There was a minute's silence held at the start of Friday's 13th stage, a 37.5-kilometres time-trial from Bourg-Saint-Andeol to La Caverne du Pont-d'Arc.
Bourg-Saint-Andeol is 300km north west of Nice, on the south coast of France.
President Francois Hollande on Friday declared three days of national mourning until July 18, with flags to be put at half-mast, and the state of emergency declared after the November terror attacks in Paris has been extended for three months. It had been due to end on July 26.
The Tour's official Twitter feed wrote "The heart of the Tour beats for Nice."
Security was already on the agenda at the Tour after swollen crowds on Mont Ventoux led to the farcical sight of Chris Froome, wearing the race leader's yellow jersey, crashing and running up the finishing ascent.
Froome, who lives in Monaco, wrote on Twitter: "Thoughts are with those affected by the horrific terror attack in Nice."
The Tour's publicity caravan - usually a raucous, loud and party-like train of vehicles - was silent on Friday and security was reinforced.

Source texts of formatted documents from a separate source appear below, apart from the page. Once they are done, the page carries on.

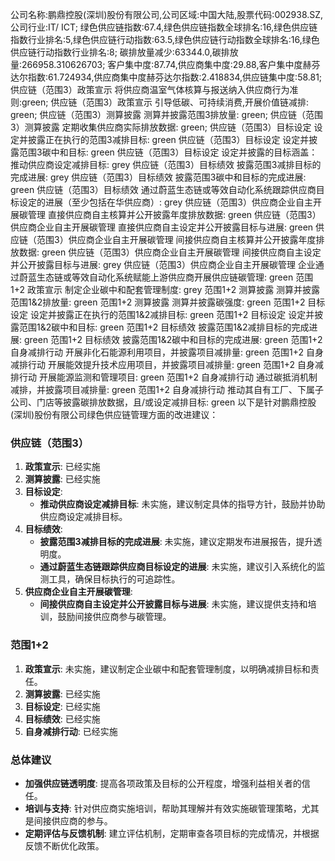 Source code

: 公司名称:鹏鼎控股(深圳)股份有限公司,公司区域:中国大陆,股票代码:002938.SZ,公司行业:IT/ ICT;        绿色供应链指数:67.4,绿色供应链指数全球排名:16,绿色供应链指数行业排名:5,绿色供应链行动指数:63.5,绿色供应链行动指数全球排名:16,绿色供应链行动指数行业排名:8;        碳排放量减少:63344.0,碳排放量:266958.310626703;        客户集中度:87.74,供应商集中度:29.88,客户集中度赫芬达尔指数:61.724934,供应商集中度赫芬达尔指数:2.418834,供应链集中度:58.81;        供应链（范围3）政策宣示 将供应商温室气体核算与报送纳入供应商行为准则:green;        供应链（范围3）政策宣示 引导低碳、可持续消费,开展价值链减排: green;        供应链（范围3）测算披露 测算并披露范围3排放量: green;        供应链（范围3）测算披露 定期收集供应商实际排放数据: green;        供应链（范围3）目标设定 设定并披露正在执行的范围3减排目标: green        供应链（范围3）目标设定 设定并披露范围3碳中和目标: green        供应链（范围3）目标设定 设定并披露的目标涵盖：推动供应商设定减排目标: grey        供应链（范围3）目标绩效 披露范围3减排目标的完成进展: grey        供应链（范围3）目标绩效 披露范围3碳中和目标的完成进展: green        供应链（范围3）目标绩效 通过蔚蓝生态链或等效自动化系统跟踪供应商目标设定的进展（至少包括在华供应商）: grey        供应链（范围3）供应商企业自主开展碳管理 直接供应商自主核算并公开披露年度排放数据: green        供应链（范围3）供应商企业自主开展碳管理 直接供应商自主设定并公开披露目标与进展: green        供应链（范围3）供应商企业自主开展碳管理 间接供应商自主核算并公开披露年度排放数据: green        供应链（范围3）供应商企业自主开展碳管理 间接供应商自主设定并公开披露目标与进展: grey        供应链（范围3）供应商企业自主开展碳管理 企业通过蔚蓝生态链或等效自动化系统赋能上游供应商开展供应链碳管理: green        范围1+2 政策宣示 制定企业碳中和配套管理制度: grey        范围1+2 测算披露 测算并披露范围1&2排放量: green        范围1+2 测算披露 测算并披露碳强度: green        范围1+2 目标设定 设定并披露正在执行的范围1&2减排目标: green        范围1+2 目标设定 设定并披露范围1&2碳中和目标: green        范围1+2 目标绩效 披露范围1&2减排目标的完成进展: green        范围1+2 目标绩效 披露范围1&2碳中和目标的完成进展: green        范围1+2 自身减排行动 开展非化石能源利用项目，并披露项目减排量: green        范围1+2 自身减排行动 开展能效提升技术应用项目，并披露项目减排量: green        范围1+2 自身减排行动 开展能源监测和管理项目: green        范围1+2 自身减排行动 通过碳抵消机制减排，并披露项目减排量: green        范围1+2 自身减排行动 推动其自有工厂、下属子公司、门店等披露碳排放数据，且/或设定减排目标: green
以下是针对鹏鼎控股(深圳)股份有限公司绿色供应链管理方面的改进建议：

### 供应链（范围3）

1. **政策宣示**: 已经实施
2. **测算披露**: 已经实施
3. **目标设定**: 
   - **推动供应商设定减排目标**: 未实施，建议制定具体的指导方针，鼓励并协助供应商设定减排目标。
4. **目标绩效**:
   - **披露范围3减排目标的完成进展**: 未实施，建议定期发布进展报告，提升透明度。
   - **通过蔚蓝生态链跟踪供应商目标设定的进展**: 未实施，建议引入系统化的监测工具，确保目标执行的可追踪性。
5. **供应商企业自主开展碳管理**:
   - **间接供应商自主设定并公开披露目标与进展**: 未实施，建议提供支持和培训，鼓励间接供应商参与碳管理。

### 范围1+2

1. **政策宣示**: 未实施，建议制定企业碳中和配套管理制度，以明确减排目标和责任。
2. **测算披露**: 已经实施
3. **目标设定**: 已经实施
4. **目标绩效**: 已经实施
5. **自身减排行动**: 已经实施

### 总体建议

- **加强供应链透明度**: 提高各项政策及目标的公开程度，增强利益相关者的信任。
- **培训与支持**: 针对供应商实施培训，帮助其理解并有效实施碳管理策略，尤其是间接供应商的参与。
- **定期评估与反馈机制**: 建立评估机制，定期审查各项目标的完成情况，并根据反馈不断优化政策。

Froome was due to be the final rider to roll down the starting ramp on Friday afternoon after being restored to the yellow jersey by the race jury.
Huge Bastille Day crowds caused a television motorbike to stop suddenly and spark the crash near the finish on Thursday, leaving Team Sky leader Froome without a working bike and with support vehicles unable to get through to him immediately, so he set off on foot.
It appeared the chaos would cost Froome the yellow jersey, but race officials amended the results to ensure the British rider and former team-mate Richie Porte, also caught in the crash, did not lose out.
By the time the official stage 12 results were published, Froome had extended his lead over fellow Briton Adam Yates to 47 seconds.
Friday's time-trial should suit Froome and he was expected to enhance his advantage.